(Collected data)
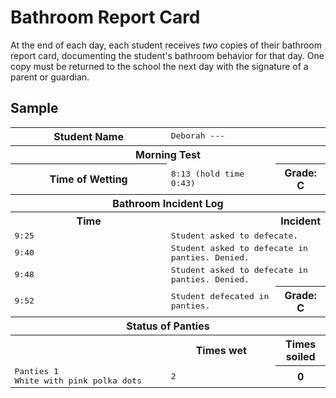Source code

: <!-- TITLE: Bathroom Report Card -->
<!-- SUBTITLE: Summarizing how the student used the bathroom... or didn't -->

# Bathroom Report Card
At the end of each day, each student receives *two* copies of their bathroom report card, documenting the student's bathroom behavior for that day. One copy must be returned to the school the next day with the signature of a parent or guardian.

## Sample

<style>
.report-card td {
  font-family: monospace
}
</style>
<table class="report-card">
<tr><th width="20%">Student Name</th><td colspan=2 width="80%">Deborah ---</td></tr>
<tr><th colspan=3>Morning Test</th></tr>
<tr><th width="20%">Time of Wetting</th><td width="60%">8:13 (hold time 0:43)<th width="20%">Grade: C</th></tr>
<tr><th colspan=3>Bathroom Incident Log</th><tr>
<tr><th width="10%">Time<th><th colspan=2 align="left">Incident</th></tr>
<tr><td width="10%">9:25<td colspan=2>Student asked to defecate.</td></tr>
<tr><td width="10%">9:40</td><td colspan=2>Student asked to defecate in panties. Denied.</td></tr>
<tr><td width="10%">9:48</td><td colspan=2>Student asked to defecate in panties. Denied.</td></tr>
<tr><td width="10%">9:52</td><td width="60%">Student defecated in panties.</td><th width="20%">Grade: C</th></tr>
<tr><th colspan=3>Status of Panties</th></tr>
<tr><th width="60%"></th><th width="20%">Times wet</th><th width="20%">Times soiled</th></tr>
<tr><td width="60%">Panties 1<br/>White with pink polka dots</td><td width="60%">2</td><th width="20%">0</td></tr>
</table>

### Exercise description
Apart from the images, the entries above must be returned without alteration.

### Response below
Source code

: <!-- TITLE: Bathroom Report Card -->
<!-- SUBTITLE: Summarizing how the student used the bathroom... or didn't -->

# Bathroom Report Card
At the end of each day, each student receives *two* copies of their bathroom report card, documenting the student's bathroom behavior for that day. One copy must be returned to the school the next day with the signature of a parent or guardian.

## Sample

<style>
.report-card td {
  font-family: monospace
}
</style>
<table class="report-card">
<tr><th width="20%">Student Name</th><td colspan=2 width="80%">Deborah ---</td></tr>
<tr><th colspan=3>Morning Test</th></tr>
<tr><th width="20%">Time of Wetting</th><td width="60%">8:13 (hold time 0:43)<th width="20%">Grade: C</th></tr>
<tr><th colspan=3>Bathroom Incident Log</th><tr>
<tr><th width="10%">Time<th><th colspan=2 align="left">Incident</th></tr>
<tr><td width="10%">9:25<td colspan=2>Student asked to defecate.</td></tr>
<tr><td width="10%">9:40</td><td colspan=2>Student asked to defecate in panties. Denied.</td></tr>
<tr><td width="10%">9:48</td><td colspan=2>Student asked to defecate in panties. Denied.</td></tr>
<tr><td width="10%">9:52</td><td width="60%">Student defecated in panties.</td><th width="20%">Grade: C</th></tr>
<tr><th colspan=3>Status of Panties</th></tr>
<tr><th width="60%"></th><th width="20%">Times wet</th><th width="20%">Times soiled</th></tr>
<tr><td width="60%">Panties 1<br/>White with pink polka dots</td><td width="60%">2</td><th width="20%">0</td></tr>
</table>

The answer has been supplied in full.